Despite Kali's arguments to the contrary, none of the circumstances mentioned in Tax Collector of Braintree are present here. See 26 Mass. App. Ct. at 734-735. Where it is undisputed that lot 33 was not tax exempt, the issue in this case was limited to whether the assessed value of lot 33 was excessive. This is the precise issue routinely addressed in administrative abatement proceedings, and Kali has not offered any reason why the administrative remedy of abatement would have been inadequate.6 Contrast id. at 735 (if taxpayer argues that tax is wholly void and not merely excessive, “it is quite acceptable to put the declaratory judgment statute in play”).

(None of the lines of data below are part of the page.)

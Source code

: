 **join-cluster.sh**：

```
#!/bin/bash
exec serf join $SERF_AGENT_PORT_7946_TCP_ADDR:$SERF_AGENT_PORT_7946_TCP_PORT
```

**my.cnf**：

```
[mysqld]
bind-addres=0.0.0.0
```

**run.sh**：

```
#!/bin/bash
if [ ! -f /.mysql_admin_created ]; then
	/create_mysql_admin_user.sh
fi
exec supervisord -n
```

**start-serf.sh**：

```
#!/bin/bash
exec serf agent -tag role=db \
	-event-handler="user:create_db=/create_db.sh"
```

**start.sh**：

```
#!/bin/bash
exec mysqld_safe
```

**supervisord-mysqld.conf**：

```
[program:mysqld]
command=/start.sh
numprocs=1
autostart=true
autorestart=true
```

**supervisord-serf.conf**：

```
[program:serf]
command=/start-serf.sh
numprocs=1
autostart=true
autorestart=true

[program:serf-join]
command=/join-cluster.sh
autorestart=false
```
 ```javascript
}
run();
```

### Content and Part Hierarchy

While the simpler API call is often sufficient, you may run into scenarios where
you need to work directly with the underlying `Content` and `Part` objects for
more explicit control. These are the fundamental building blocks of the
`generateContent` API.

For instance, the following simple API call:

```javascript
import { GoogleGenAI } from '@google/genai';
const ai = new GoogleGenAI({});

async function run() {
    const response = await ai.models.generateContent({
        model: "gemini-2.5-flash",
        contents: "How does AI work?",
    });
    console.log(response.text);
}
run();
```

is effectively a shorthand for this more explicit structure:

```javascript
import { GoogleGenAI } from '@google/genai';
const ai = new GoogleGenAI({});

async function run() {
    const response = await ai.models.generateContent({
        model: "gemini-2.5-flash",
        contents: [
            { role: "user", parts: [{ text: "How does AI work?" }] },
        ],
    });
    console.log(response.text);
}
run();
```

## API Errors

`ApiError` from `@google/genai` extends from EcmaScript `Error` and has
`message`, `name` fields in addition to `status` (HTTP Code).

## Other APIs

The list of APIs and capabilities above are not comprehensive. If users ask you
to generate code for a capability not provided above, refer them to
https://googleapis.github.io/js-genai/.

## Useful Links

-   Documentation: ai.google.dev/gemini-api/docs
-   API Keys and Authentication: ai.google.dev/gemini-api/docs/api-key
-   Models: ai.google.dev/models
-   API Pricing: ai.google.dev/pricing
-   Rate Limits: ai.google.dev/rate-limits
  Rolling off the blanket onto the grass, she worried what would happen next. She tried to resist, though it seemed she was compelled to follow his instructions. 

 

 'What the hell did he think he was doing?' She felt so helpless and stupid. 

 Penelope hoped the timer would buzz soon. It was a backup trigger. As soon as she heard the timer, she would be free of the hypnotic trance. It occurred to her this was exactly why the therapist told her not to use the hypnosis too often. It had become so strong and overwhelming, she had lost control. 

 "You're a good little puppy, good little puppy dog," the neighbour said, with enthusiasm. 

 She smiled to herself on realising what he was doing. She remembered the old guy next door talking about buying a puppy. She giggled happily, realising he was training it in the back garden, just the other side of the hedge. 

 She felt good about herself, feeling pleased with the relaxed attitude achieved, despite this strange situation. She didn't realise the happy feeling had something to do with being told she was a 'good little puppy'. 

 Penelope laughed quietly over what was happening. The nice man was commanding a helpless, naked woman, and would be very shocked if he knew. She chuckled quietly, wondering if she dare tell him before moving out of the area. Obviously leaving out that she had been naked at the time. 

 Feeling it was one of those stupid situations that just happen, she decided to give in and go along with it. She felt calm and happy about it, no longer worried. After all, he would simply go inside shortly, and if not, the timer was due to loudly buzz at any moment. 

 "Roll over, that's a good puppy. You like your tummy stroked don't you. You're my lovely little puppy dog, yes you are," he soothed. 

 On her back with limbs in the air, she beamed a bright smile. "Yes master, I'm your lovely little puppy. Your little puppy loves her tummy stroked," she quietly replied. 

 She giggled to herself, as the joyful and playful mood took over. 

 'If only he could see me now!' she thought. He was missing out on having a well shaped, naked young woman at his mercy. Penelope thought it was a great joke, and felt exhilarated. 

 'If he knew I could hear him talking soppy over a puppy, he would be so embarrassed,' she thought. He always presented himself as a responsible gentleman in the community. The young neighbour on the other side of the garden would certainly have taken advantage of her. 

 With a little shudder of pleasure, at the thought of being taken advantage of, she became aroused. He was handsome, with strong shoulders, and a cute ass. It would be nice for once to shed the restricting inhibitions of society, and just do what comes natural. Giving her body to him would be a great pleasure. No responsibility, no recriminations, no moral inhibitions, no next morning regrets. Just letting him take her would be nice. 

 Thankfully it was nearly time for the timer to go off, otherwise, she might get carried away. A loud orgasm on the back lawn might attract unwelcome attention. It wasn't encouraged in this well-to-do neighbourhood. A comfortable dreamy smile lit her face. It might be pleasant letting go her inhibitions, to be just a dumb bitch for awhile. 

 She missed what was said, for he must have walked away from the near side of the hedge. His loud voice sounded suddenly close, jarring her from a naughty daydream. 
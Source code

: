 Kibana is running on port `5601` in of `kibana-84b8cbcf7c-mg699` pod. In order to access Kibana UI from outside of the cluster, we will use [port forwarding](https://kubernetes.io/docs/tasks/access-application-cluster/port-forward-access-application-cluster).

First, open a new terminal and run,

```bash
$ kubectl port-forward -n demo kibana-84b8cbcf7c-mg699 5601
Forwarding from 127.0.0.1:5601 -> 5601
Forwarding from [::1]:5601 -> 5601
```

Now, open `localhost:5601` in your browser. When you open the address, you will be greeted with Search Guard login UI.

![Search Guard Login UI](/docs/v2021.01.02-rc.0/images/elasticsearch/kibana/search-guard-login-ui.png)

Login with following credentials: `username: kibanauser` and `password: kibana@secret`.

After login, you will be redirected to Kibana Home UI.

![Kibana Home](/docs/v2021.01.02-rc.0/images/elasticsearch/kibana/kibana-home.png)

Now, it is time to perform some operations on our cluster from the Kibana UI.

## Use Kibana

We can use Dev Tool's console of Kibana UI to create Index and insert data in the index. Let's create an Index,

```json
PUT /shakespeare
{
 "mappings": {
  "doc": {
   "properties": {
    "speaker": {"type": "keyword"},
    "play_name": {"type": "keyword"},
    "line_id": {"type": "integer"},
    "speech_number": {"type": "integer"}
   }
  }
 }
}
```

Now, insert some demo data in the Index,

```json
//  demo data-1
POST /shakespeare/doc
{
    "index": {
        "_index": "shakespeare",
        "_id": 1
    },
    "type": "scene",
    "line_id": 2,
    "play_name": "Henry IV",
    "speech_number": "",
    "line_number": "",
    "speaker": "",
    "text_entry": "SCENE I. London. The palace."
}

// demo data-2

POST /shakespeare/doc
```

Nor does this case involve a novel question, a repetitive problem, or the public interest. Contrast Bettigole v. Assessors of Springfield, 343 Mass. 223, 237-238 (1961) (challenge to entire assessment scheme). Kali does not argue, for example, that any excessive assessment here resulted from a pervasive problem that affected numerous lots. In these circumstances, we agree with the trial judge that Kali's exclusive remedy was the administrative remedy of abatement. See, e.g., Nearis v. Gloucester, 357 Mass. 203, 205 (1970) (remedy of abatement exclusive where taxpayer argued assessments too high due to city's assessors not having requisite qualifications).
3. We note that there were intervening conveyances of lots 14 and 33 to Adams and then back to Kali. Specifically, Kali conveyed lot 14 to Adams in August 2002 and lot 33 to Adams in January 2003; both lots were then conveyed back to Kali in February 2003.
4. Adams testified that he thought the town was erroneously assessing lot 33 as a buildable lot, but the trial judge did not explicitly credit this testimony. Moreover, it is undisputed that lot 33 was not exempt from real estate taxation.
5. In Kali's complaint, it asserted two additional claims that were later dismissed and are not at issue on appeal.
6. We need not resolve whether there may be circumstances in which, because a lot has been so overvalued, the equities would countenance resort to the Superior Court. Despite Kali's contention that the town was unjustly enriched “to a shocking degree,” the record does not support that conclusion. Kali did not, for example, introduce any expert testimony regarding what the assessed value of lot 33 should have been for the pertinent tax years, and we do not know the degree to which lot 33 was overvalued, if at all.